*ASSIGNMENT:* Read the data line by line and say how many lines contain the string "pouvez", giving the number alone.

*Saved entries:*
┄┄┄┄┄┄┄┄┄┄┄┄┄┄┄┄┄┄┄┄

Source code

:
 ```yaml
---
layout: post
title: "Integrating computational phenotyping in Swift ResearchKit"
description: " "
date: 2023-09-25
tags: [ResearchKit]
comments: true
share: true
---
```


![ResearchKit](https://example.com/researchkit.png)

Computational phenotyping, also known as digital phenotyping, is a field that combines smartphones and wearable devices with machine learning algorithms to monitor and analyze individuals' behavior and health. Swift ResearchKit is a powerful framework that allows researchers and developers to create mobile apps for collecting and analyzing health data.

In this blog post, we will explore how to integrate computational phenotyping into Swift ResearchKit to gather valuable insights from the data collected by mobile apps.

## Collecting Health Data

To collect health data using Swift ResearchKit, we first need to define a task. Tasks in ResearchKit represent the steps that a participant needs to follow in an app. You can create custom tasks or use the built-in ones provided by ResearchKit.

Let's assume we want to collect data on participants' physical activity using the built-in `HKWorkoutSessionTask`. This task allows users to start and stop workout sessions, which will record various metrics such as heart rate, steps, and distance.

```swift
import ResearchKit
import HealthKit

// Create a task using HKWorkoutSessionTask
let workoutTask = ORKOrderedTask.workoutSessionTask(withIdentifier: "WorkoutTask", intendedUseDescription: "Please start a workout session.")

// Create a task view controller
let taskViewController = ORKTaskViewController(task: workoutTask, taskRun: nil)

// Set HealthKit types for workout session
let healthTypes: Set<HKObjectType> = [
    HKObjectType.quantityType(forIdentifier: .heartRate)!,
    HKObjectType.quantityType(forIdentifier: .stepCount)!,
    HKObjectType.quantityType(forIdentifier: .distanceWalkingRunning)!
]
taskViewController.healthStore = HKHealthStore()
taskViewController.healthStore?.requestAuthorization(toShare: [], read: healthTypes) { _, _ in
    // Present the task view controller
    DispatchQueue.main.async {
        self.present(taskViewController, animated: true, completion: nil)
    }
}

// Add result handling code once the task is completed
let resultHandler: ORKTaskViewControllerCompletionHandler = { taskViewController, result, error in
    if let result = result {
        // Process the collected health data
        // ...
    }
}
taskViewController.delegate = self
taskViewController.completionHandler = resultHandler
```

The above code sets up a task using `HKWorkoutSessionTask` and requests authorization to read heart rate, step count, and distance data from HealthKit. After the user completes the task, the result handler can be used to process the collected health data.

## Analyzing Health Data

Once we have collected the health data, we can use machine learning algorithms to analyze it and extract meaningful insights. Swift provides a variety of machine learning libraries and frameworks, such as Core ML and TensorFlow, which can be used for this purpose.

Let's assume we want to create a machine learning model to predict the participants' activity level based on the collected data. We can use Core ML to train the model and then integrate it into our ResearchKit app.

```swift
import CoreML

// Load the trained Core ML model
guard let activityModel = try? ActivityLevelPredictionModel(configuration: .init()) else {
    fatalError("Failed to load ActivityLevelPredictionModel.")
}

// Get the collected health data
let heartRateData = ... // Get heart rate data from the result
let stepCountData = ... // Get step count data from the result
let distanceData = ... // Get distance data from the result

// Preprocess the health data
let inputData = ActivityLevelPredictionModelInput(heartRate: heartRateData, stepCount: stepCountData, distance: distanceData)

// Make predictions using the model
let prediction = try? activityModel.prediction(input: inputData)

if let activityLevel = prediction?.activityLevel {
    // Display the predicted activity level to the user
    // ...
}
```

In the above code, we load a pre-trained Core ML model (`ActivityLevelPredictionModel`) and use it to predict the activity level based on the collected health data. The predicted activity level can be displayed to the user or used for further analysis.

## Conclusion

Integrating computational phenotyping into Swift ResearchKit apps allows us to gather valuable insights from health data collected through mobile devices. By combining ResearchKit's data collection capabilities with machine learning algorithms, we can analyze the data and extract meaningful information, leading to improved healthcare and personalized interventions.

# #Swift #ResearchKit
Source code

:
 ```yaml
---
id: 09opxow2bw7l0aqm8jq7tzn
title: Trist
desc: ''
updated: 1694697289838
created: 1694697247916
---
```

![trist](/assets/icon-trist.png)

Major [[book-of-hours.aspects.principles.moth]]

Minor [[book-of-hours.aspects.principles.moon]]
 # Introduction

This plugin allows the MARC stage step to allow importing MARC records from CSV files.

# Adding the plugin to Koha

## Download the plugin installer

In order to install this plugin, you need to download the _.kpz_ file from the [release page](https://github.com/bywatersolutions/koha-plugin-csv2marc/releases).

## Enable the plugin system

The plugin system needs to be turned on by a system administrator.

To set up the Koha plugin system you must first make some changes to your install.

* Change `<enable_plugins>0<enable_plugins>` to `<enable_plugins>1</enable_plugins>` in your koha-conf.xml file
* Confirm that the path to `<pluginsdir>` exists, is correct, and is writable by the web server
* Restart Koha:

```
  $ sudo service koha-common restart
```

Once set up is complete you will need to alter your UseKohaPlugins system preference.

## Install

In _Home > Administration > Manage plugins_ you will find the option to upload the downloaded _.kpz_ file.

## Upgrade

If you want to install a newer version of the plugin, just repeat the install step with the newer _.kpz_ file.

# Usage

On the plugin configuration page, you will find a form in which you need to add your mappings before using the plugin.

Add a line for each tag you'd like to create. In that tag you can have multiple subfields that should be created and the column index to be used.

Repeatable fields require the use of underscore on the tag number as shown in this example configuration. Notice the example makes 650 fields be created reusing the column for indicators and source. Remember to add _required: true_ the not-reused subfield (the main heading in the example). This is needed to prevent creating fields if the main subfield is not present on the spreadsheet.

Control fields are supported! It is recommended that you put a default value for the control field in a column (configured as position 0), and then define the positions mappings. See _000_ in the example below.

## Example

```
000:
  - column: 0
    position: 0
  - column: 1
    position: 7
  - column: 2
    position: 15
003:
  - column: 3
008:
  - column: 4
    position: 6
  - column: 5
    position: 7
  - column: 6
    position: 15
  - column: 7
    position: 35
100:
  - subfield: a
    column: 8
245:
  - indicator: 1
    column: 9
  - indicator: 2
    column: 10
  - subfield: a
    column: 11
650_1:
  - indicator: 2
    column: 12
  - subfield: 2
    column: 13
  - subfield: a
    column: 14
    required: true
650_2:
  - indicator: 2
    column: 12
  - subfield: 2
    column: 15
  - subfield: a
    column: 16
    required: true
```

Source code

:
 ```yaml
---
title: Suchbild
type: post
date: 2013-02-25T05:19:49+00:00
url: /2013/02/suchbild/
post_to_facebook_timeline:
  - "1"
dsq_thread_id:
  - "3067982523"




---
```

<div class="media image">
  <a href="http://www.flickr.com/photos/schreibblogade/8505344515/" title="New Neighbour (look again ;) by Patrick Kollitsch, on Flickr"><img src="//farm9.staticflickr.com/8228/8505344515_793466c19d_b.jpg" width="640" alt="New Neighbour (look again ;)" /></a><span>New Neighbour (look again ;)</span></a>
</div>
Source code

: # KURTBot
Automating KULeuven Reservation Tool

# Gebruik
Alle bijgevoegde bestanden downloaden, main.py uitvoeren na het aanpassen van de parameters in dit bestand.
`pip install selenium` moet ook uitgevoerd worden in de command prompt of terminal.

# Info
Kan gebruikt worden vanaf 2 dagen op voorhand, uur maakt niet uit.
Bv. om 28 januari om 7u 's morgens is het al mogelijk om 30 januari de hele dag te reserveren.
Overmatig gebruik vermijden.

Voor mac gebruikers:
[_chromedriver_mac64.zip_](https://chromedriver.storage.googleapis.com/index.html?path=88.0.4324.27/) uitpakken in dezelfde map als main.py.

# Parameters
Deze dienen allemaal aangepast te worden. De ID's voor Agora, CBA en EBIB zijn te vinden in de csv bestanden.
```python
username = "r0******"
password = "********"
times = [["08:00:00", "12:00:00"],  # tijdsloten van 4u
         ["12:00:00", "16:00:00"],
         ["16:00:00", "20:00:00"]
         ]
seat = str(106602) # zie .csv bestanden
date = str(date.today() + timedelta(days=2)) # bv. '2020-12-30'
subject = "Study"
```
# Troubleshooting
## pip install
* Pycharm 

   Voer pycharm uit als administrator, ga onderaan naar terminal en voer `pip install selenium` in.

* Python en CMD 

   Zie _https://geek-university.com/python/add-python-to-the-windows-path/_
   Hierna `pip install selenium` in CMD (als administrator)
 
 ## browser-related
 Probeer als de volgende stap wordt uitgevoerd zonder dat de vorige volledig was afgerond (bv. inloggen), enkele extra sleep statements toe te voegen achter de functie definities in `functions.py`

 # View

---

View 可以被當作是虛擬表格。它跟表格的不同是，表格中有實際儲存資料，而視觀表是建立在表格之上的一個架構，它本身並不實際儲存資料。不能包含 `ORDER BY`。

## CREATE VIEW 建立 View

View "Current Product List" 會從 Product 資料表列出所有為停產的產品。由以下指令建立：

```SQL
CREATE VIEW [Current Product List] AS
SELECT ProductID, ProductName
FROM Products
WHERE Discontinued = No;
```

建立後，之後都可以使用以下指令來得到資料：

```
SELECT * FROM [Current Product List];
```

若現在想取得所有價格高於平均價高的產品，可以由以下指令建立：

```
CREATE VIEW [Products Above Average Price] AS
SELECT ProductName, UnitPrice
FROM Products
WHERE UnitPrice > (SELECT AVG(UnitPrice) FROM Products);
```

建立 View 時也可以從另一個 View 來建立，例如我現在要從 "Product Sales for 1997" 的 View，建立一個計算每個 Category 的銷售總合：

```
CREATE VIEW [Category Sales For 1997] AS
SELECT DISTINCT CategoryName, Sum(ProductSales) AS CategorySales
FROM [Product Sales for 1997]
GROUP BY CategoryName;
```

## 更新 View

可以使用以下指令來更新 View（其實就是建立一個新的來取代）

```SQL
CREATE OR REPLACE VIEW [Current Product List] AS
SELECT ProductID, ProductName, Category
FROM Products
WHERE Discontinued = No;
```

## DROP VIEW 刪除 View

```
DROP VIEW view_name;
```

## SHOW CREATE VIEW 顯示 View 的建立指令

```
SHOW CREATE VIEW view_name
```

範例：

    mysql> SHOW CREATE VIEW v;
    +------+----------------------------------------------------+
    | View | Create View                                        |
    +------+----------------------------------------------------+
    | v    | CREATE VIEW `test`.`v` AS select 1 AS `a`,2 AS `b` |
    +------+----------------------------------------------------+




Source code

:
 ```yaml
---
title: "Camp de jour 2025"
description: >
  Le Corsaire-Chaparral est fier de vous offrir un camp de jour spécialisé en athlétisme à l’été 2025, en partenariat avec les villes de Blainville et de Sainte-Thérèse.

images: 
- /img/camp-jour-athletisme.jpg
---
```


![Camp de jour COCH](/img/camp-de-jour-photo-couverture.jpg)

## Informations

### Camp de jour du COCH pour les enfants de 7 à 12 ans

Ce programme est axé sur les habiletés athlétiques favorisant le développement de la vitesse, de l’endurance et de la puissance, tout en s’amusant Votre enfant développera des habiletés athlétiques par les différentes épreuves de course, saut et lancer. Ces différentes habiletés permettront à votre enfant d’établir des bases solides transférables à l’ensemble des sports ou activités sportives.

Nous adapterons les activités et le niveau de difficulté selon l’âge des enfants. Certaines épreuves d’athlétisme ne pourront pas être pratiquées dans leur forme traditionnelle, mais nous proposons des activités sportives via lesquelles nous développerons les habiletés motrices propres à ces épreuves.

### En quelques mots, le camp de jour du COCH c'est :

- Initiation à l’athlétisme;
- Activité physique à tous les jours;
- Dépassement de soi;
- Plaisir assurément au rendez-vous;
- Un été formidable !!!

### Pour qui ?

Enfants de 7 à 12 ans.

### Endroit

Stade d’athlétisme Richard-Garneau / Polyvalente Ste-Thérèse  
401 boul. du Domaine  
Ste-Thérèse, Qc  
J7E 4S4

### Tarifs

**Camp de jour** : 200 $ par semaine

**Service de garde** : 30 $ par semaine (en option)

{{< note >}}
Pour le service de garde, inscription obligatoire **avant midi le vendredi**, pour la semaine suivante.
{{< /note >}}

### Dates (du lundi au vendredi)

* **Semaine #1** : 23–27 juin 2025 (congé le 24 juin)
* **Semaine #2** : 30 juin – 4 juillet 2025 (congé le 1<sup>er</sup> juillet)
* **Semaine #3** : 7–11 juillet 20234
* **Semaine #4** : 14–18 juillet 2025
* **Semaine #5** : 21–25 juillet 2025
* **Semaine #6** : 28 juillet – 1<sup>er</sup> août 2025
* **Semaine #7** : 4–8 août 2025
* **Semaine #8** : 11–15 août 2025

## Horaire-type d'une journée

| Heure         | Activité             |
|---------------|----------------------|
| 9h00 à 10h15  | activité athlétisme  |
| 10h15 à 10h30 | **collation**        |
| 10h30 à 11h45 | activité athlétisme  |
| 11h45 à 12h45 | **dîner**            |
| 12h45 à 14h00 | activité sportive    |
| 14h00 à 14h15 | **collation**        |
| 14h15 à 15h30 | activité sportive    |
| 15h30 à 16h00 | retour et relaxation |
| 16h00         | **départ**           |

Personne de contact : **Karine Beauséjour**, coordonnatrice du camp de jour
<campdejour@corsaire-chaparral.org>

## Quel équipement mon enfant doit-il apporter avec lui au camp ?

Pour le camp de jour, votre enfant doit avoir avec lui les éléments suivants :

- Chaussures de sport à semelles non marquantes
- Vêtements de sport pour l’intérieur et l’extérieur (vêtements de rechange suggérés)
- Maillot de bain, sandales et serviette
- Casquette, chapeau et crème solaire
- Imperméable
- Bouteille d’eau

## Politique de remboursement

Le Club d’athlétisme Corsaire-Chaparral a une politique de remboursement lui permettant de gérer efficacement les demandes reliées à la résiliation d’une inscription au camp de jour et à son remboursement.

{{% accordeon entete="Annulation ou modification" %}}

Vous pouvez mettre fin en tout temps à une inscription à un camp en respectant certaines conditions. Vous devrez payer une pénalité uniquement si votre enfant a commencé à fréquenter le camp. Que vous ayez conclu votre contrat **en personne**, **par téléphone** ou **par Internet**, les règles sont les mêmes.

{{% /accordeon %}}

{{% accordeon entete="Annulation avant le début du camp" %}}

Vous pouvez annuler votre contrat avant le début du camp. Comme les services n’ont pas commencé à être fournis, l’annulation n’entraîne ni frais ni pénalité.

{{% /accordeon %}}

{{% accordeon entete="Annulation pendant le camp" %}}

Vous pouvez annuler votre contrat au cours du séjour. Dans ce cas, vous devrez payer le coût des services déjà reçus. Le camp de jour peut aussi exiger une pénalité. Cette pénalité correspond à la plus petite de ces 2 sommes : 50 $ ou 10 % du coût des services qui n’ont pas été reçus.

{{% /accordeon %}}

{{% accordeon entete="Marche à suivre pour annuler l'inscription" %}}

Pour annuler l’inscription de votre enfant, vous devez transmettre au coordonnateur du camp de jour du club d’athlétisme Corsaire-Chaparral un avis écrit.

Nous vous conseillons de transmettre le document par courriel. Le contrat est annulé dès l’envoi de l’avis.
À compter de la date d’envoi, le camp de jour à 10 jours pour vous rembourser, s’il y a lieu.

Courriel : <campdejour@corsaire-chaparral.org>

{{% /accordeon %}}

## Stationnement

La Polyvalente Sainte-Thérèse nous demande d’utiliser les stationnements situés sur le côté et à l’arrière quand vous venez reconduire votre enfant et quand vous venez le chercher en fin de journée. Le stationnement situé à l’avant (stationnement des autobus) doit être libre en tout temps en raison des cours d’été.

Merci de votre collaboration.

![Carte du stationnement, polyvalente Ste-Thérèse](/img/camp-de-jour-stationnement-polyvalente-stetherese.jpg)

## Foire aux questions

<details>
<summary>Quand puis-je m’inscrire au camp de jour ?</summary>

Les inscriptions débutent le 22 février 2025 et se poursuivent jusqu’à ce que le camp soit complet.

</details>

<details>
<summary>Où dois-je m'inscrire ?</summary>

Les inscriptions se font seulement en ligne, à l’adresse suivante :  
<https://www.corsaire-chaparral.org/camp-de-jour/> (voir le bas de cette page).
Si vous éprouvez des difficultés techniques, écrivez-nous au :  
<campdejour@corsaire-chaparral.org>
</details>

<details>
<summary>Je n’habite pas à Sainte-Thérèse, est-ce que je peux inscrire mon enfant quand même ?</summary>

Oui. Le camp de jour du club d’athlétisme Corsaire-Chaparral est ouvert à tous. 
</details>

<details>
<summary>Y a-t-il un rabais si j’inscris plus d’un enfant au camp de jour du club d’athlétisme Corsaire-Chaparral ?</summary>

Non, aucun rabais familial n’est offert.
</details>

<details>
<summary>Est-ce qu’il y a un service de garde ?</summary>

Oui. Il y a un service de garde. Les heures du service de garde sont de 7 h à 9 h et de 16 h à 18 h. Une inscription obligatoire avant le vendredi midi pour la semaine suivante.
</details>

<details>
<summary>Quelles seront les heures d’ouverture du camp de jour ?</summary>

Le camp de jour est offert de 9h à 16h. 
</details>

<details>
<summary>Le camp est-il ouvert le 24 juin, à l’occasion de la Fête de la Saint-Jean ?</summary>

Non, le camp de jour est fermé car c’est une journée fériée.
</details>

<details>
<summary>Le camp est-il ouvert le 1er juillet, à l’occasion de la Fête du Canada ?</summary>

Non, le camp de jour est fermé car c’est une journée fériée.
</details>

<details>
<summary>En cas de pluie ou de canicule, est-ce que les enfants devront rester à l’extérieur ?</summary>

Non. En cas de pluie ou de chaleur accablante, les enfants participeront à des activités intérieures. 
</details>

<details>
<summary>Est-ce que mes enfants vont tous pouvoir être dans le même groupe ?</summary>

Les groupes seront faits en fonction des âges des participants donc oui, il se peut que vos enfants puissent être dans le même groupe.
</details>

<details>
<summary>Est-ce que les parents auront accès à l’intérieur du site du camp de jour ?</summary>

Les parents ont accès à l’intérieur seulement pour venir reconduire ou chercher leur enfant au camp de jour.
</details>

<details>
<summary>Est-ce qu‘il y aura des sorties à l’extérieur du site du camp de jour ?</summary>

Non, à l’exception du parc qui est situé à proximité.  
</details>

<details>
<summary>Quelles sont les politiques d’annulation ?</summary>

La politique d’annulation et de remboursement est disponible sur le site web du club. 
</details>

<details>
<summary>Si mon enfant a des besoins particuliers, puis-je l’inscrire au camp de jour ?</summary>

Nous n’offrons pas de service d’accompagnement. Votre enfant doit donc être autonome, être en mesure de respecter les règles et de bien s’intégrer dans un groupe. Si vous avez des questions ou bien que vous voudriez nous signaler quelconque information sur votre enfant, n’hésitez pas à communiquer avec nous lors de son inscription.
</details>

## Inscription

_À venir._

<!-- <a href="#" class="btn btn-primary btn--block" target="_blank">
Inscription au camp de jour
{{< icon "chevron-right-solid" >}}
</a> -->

┄┄┄┄┄┄┄┄┄┄┄┄┄┄┄┄┄┄┄┄

*EXERCISE OUTPUT:* 3